Rkhunter is a special tool that has the ability to scan backdoors and rootites as well as other Linux security issues. This is done by checking your files and comparing hashes with known values ​​from trusted software and malware

Installing Rkhunter

In order to install Rkhunter, you must enter the following:

$ sudo apt install rkhunter -y

Setting up Rkhunter

Rkhunter uses data files to store information about all possible threats. An important point to note is that the default Debian configuration does not have the ability to update these files. The following will show you how to fix this:

1. Edit the /etc/rkhunter.conf file with nano

$ sudo nano /etc/rkhunter.conf

2. Enter CTRL + W to search for WEB_CMD = “/ bin / false“. Add a # comment at the beginning of the line to disable the statement.

# WEB_CMD="/bin/false"

3. Enter CTRL + W to search for UPDATE_MIRRORS.

Set the UPDATE_MIRRORS value to 1.

UPDATE_MIRRORS=1

4. Enter CTRL + W to search for MIRRORS_MODE.

5. Set the MIRRORS_MODE value to 0.

MIRRORS_MODE=0

6. (Optional) Turn on email notifications.

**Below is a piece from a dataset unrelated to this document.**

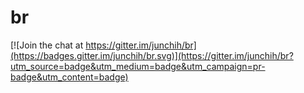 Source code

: # br

[![Join the chat at https://gitter.im/junchih/br](https://badges.gitter.im/junchih/br.svg)](https://gitter.im/junchih/br?utm_source=badge&utm_medium=badge&utm_campaign=pr-badge&utm_content=badge)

Enter CTRL + W to find the ALERT MAIL.
Remove the # comment at the beginning of the line and assign an email address.

MAIL-ON-WARNING=admin@example.com

7. Save and exit the file.

Confirm config file

Make sure your config file is valid with the following command:

$ sudo rkhunter -C

Update data files

$ sudo rkhunter --update

Check the local system

$ sudo rkhunter --check

Check /var/log/rkhunter.log for warnings and warnings when done.